PROBLEM STATEMENT:
Within the data that follows, set down exactly the lines from the one containing "E para tornar" through the one containing "A violência, infelizmente, ainda", both ends included.

· · ·

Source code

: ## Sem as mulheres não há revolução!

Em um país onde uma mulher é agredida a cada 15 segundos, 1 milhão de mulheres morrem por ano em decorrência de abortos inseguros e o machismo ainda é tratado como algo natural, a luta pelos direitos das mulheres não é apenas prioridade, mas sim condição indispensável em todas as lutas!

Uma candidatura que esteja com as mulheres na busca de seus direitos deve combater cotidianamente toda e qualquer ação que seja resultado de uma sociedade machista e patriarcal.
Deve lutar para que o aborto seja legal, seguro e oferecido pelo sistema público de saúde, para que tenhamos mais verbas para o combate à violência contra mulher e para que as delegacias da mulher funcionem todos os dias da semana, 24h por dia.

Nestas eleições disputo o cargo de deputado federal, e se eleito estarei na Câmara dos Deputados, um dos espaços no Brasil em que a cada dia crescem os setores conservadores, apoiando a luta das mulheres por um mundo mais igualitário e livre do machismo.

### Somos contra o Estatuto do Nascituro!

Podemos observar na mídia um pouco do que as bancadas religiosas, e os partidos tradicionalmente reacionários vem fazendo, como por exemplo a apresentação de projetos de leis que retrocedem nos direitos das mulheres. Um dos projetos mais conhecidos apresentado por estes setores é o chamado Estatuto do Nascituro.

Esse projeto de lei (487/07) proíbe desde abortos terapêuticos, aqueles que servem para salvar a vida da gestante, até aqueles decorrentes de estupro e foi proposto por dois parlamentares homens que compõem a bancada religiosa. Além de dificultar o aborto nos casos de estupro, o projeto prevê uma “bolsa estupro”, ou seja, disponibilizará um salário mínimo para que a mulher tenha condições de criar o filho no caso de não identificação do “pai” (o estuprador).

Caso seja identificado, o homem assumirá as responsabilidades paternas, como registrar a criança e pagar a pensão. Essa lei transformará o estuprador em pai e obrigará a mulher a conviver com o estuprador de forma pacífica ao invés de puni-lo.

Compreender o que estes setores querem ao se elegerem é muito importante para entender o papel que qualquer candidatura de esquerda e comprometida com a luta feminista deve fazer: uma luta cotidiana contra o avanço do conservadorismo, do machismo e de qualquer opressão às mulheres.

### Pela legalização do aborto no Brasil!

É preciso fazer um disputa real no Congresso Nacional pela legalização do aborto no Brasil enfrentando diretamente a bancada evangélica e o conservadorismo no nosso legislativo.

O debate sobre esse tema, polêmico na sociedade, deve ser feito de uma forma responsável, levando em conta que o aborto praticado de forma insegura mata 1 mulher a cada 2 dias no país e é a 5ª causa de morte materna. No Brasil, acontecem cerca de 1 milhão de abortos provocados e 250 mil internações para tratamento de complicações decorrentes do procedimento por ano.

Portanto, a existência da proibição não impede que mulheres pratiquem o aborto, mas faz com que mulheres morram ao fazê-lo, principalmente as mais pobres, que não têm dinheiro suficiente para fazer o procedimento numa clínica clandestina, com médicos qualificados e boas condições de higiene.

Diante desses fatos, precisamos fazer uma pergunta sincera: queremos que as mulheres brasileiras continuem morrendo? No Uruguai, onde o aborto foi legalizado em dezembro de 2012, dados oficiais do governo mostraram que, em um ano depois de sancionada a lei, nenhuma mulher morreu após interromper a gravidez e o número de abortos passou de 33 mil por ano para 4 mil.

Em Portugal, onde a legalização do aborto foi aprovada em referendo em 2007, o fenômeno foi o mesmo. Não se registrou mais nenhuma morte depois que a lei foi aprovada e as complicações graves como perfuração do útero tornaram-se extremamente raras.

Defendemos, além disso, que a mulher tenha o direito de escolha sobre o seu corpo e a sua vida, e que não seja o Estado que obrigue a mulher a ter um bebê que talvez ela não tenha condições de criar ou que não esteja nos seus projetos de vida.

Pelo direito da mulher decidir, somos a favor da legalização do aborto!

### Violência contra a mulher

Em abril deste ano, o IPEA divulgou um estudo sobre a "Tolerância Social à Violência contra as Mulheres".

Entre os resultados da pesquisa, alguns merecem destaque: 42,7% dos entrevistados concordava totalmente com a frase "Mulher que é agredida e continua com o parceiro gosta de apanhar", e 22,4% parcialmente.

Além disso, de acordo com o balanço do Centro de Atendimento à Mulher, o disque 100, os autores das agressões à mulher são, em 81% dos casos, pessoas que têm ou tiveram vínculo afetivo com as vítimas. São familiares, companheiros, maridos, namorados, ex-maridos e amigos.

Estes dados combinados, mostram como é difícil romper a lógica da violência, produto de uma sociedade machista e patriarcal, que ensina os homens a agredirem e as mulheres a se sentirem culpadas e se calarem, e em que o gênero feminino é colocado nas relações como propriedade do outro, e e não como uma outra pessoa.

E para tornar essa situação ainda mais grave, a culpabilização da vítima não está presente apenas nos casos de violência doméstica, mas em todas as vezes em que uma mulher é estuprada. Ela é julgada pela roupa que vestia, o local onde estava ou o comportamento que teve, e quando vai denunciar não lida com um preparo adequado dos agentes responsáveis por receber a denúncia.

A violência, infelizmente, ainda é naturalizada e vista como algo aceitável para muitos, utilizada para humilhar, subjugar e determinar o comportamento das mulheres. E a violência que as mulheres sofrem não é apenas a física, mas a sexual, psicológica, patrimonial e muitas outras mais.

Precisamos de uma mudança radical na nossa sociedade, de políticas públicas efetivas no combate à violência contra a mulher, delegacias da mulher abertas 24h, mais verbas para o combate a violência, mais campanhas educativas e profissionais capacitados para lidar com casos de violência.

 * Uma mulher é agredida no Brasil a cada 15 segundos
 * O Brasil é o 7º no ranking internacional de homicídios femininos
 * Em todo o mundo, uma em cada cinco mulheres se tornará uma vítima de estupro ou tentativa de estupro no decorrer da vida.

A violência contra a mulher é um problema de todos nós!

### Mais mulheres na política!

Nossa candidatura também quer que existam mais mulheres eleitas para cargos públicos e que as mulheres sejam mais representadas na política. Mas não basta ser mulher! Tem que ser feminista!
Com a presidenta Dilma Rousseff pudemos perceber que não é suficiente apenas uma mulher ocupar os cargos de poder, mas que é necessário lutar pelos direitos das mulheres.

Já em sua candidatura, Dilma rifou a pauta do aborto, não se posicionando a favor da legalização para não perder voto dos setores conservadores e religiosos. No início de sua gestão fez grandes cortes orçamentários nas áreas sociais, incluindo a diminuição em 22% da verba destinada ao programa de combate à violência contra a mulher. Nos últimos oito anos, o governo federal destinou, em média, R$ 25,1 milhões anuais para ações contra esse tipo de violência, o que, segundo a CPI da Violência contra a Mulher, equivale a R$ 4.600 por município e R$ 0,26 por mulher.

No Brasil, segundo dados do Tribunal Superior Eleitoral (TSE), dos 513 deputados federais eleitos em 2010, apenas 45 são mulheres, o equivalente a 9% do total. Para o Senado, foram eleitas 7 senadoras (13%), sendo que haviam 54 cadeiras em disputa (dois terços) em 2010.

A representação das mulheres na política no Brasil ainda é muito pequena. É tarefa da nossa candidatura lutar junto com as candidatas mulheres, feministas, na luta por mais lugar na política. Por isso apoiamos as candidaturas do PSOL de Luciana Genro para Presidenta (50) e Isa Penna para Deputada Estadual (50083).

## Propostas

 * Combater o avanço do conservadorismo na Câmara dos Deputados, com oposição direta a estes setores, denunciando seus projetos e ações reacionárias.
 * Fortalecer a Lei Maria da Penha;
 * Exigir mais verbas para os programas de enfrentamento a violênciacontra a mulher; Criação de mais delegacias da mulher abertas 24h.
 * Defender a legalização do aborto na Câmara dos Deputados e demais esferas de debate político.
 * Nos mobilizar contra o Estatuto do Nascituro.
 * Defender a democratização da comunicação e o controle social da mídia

· · ·

RESPONSE BOX:
E para tornar essa situação ainda mais grave, a culpabilização da vítima não está presente apenas nos casos de violência doméstica, mas em todas as vezes em que uma mulher é estuprada. Ela é julgada pela roupa que vestia, o local onde estava ou o comportamento que teve, e quando vai denunciar não lida com um preparo adequado dos agentes responsáveis por receber a denúncia.

A violência, infelizmente, ainda é naturalizada e vista como algo aceitável para muitos, utilizada para humilhar, subjugar e determinar o comportamento das mulheres. E a violência que as mulheres sofrem não é apenas a física, mas a sexual, psicológica, patrimonial e muitas outras mais.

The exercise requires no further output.